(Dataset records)
——

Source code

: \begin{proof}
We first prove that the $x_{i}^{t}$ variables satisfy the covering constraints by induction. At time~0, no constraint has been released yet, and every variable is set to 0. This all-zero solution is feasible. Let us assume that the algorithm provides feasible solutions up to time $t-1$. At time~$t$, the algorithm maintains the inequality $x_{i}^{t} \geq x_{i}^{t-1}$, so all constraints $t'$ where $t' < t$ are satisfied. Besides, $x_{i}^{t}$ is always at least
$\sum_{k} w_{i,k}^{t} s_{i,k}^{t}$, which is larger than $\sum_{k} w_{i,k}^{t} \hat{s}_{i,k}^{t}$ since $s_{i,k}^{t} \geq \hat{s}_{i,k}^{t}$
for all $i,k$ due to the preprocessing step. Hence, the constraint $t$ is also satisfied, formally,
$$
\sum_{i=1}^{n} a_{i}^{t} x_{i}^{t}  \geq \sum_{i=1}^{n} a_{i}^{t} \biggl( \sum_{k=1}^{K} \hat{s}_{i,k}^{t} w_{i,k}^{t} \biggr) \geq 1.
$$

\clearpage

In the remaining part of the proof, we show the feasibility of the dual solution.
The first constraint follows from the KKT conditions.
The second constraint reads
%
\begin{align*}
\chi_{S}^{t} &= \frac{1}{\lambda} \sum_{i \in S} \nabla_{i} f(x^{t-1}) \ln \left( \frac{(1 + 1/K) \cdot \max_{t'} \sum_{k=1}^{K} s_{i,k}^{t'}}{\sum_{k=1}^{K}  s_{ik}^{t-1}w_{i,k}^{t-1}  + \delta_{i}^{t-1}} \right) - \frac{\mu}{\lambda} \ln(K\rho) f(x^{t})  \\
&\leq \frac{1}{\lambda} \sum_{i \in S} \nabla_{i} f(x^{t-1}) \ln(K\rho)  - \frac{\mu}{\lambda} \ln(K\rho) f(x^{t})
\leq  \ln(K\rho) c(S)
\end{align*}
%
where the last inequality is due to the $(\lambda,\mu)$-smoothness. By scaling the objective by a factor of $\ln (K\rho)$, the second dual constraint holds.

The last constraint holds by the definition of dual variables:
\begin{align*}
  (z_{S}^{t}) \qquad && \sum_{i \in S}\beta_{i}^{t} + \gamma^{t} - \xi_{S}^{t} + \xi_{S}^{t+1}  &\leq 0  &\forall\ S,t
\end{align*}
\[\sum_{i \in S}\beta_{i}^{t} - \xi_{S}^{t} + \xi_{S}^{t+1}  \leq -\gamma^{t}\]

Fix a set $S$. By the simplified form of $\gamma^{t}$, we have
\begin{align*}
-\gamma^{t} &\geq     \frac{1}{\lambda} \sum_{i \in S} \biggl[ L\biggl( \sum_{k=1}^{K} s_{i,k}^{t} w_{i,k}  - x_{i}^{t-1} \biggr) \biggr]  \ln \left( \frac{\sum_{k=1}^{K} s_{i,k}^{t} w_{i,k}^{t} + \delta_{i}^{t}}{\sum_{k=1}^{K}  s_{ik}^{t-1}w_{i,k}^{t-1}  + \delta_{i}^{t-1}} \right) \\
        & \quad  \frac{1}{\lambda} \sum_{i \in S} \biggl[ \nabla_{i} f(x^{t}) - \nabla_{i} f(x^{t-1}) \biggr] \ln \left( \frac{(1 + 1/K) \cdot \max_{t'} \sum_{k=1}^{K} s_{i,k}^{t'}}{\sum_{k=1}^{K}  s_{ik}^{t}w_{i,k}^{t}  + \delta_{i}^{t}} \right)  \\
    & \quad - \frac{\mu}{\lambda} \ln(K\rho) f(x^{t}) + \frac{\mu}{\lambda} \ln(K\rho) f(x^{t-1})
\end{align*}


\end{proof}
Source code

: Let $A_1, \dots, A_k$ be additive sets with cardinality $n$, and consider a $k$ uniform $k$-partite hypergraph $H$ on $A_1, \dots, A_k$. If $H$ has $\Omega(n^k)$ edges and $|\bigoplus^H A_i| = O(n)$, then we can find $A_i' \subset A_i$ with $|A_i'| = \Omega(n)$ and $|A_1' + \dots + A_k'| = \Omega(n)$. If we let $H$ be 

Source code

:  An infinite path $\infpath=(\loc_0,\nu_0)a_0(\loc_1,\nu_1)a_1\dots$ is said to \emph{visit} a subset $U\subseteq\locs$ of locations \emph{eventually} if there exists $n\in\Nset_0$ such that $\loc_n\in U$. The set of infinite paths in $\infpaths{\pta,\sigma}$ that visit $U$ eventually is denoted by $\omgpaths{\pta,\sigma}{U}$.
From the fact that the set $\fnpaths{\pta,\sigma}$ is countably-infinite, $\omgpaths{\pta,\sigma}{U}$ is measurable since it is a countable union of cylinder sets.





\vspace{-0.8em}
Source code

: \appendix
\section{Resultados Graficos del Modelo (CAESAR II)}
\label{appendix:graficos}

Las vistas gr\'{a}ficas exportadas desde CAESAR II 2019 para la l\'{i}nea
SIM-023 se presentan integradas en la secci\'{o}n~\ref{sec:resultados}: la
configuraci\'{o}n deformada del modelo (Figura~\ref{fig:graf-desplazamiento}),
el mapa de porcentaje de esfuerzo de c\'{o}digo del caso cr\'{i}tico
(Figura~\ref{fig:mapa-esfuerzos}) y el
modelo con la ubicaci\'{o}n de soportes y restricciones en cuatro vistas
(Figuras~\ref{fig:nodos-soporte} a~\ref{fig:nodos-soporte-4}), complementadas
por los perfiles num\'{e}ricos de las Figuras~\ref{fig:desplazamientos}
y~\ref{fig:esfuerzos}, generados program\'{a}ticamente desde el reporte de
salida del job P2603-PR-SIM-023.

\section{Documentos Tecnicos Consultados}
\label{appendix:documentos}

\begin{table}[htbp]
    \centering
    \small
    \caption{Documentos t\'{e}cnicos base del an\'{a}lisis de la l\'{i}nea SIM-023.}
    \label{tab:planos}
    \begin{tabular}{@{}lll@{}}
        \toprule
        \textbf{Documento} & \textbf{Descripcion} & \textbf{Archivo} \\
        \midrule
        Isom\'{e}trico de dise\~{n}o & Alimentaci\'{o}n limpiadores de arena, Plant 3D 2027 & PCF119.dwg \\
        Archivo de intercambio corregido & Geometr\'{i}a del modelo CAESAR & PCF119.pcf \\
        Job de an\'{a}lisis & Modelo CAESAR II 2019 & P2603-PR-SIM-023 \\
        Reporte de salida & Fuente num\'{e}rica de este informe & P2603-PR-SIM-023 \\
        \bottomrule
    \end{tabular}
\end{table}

——

YOUR TASK:
Once you have read the records above, write them all out exactly.

TASK OUTPUT:
Source code

: \begin{proof}
We first prove that the $x_{i}^{t}$ variables satisfy the covering constraints by induction. At time~0, no constraint has been released yet, and every variable is set to 0. This all-zero solution is feasible. Let us assume that the algorithm provides feasible solutions up to time $t-1$. At time~$t$, the algorithm maintains the inequality $x_{i}^{t} \geq x_{i}^{t-1}$, so all constraints $t'$ where $t' < t$ are satisfied. Besides, $x_{i}^{t}$ is always at least
$\sum_{k} w_{i,k}^{t} s_{i,k}^{t}$, which is larger than $\sum_{k} w_{i,k}^{t} \hat{s}_{i,k}^{t}$ since $s_{i,k}^{t} \geq \hat{s}_{i,k}^{t}$
for all $i,k$ due to the preprocessing step. Hence, the constraint $t$ is also satisfied, formally,
$$
\sum_{i=1}^{n} a_{i}^{t} x_{i}^{t}  \geq \sum_{i=1}^{n} a_{i}^{t} \biggl( \sum_{k=1}^{K} \hat{s}_{i,k}^{t} w_{i,k}^{t} \biggr) \geq 1.
$$

\clearpage

In the remaining part of the proof, we show the feasibility of the dual solution.
The first constraint follows from the KKT conditions.
The second constraint reads
%
\begin{align*}
\chi_{S}^{t} &= \frac{1}{\lambda} \sum_{i \in S} \nabla_{i} f(x^{t-1}) \ln \left( \frac{(1 + 1/K) \cdot \max_{t'} \sum_{k=1}^{K} s_{i,k}^{t'}}{\sum_{k=1}^{K}  s_{ik}^{t-1}w_{i,k}^{t-1}  + \delta_{i}^{t-1}} \right) - \frac{\mu}{\lambda} \ln(K\rho) f(x^{t})  \\
&\leq \frac{1}{\lambda} \sum_{i \in S} \nabla_{i} f(x^{t-1}) \ln(K\rho)  - \frac{\mu}{\lambda} \ln(K\rho) f(x^{t})
\leq  \ln(K\rho) c(S)
\end{align*}
%
where the last inequality is due to the $(\lambda,\mu)$-smoothness. By scaling the objective by a factor of $\ln (K\rho)$, the second dual constraint holds.

The last constraint holds by the definition of dual variables:
\begin{align*}
  (z_{S}^{t}) \qquad && \sum_{i \in S}\beta_{i}^{t} + \gamma^{t} - \xi_{S}^{t} + \xi_{S}^{t+1}  &\leq 0  &\forall\ S,t
\end{align*}
\[\sum_{i \in S}\beta_{i}^{t} - \xi_{S}^{t} + \xi_{S}^{t+1}  \leq -\gamma^{t}\]

Fix a set $S$. By the simplified form of $\gamma^{t}$, we have
\begin{align*}
-\gamma^{t} &\geq     \frac{1}{\lambda} \sum_{i \in S} \biggl[ L\biggl( \sum_{k=1}^{K} s_{i,k}^{t} w_{i,k}  - x_{i}^{t-1} \biggr) \biggr]  \ln \left( \frac{\sum_{k=1}^{K} s_{i,k}^{t} w_{i,k}^{t} + \delta_{i}^{t}}{\sum_{k=1}^{K}  s_{ik}^{t-1}w_{i,k}^{t-1}  + \delta_{i}^{t-1}} \right) \\
        & \quad  \frac{1}{\lambda} \sum_{i \in S} \biggl[ \nabla_{i} f(x^{t}) - \nabla_{i} f(x^{t-1}) \biggr] \ln \left( \frac{(1 + 1/K) \cdot \max_{t'} \sum_{k=1}^{K} s_{i,k}^{t'}}{\sum_{k=1}^{K}  s_{ik}^{t}w_{i,k}^{t}  + \delta_{i}^{t}} \right)  \\
    & \quad - \frac{\mu}{\lambda} \ln(K\rho) f(x^{t}) + \frac{\mu}{\lambda} \ln(K\rho) f(x^{t-1})
\end{align*}


\end{proof}
Source code

: Let $A_1, \dots, A_k$ be additive sets with cardinality $n$, and consider a $k$ uniform $k$-partite hypergraph $H$ on $A_1, \dots, A_k$. If $H$ has $\Omega(n^k)$ edges and $|\bigoplus^H A_i| = O(n)$, then we can find $A_i' \subset A_i$ with $|A_i'| = \Omega(n)$ and $|A_1' + \dots + A_k'| = \Omega(n)$. If we let $H$ be 

Source code

:  An infinite path $\infpath=(\loc_0,\nu_0)a_0(\loc_1,\nu_1)a_1\dots$ is said to \emph{visit} a subset $U\subseteq\locs$ of locations \emph{eventually} if there exists $n\in\Nset_0$ such that $\loc_n\in U$. The set of infinite paths in $\infpaths{\pta,\sigma}$ that visit $U$ eventually is denoted by $\omgpaths{\pta,\sigma}{U}$.
From the fact that the set $\fnpaths{\pta,\sigma}$ is countably-infinite, $\omgpaths{\pta,\sigma}{U}$ is measurable since it is a countable union of cylinder sets.





\vspace{-0.8em}
Source code

: \appendix
\section{Resultados Graficos del Modelo (CAESAR II)}
\label{appendix:graficos}

Las vistas gr\'{a}ficas exportadas desde CAESAR II 2019 para la l\'{i}nea
SIM-023 se presentan integradas en la secci\'{o}n~\ref{sec:resultados}: la
configuraci\'{o}n deformada del modelo (Figura~\ref{fig:graf-desplazamiento}),
el mapa de porcentaje de esfuerzo de c\'{o}digo del caso cr\'{i}tico
(Figura~\ref{fig:mapa-esfuerzos}) y el
modelo con la ubicaci\'{o}n de soportes y restricciones en cuatro vistas
(Figuras~\ref{fig:nodos-soporte} a~\ref{fig:nodos-soporte-4}), complementadas
por los perfiles num\'{e}ricos de las Figuras~\ref{fig:desplazamientos}
y~\ref{fig:esfuerzos}, generados program\'{a}ticamente desde el reporte de
salida del job P2603-PR-SIM-023.

\section{Documentos Tecnicos Consultados}
\label{appendix:documentos}

\begin{table}[htbp]
    \centering
    \small
    \caption{Documentos t\'{e}cnicos base del an\'{a}lisis de la l\'{i}nea SIM-023.}
    \label{tab:planos}
    \begin{tabular}{@{}lll@{}}
        \toprule
        \textbf{Documento} & \textbf{Descripcion} & \textbf{Archivo} \\
        \midrule
        Isom\'{e}trico de dise\~{n}o & Alimentaci\'{o}n limpiadores de arena, Plant 3D 2027 & PCF119.dwg \\
        Archivo de intercambio corregido & Geometr\'{i}a del modelo CAESAR & PCF119.pcf \\
        Job de an\'{a}lisis & Modelo CAESAR II 2019 & P2603-PR-SIM-023 \\
        Reporte de salida & Fuente num\'{e}rica de este informe & P2603-PR-SIM-023 \\
        \bottomrule
    \end{tabular}
\end{table}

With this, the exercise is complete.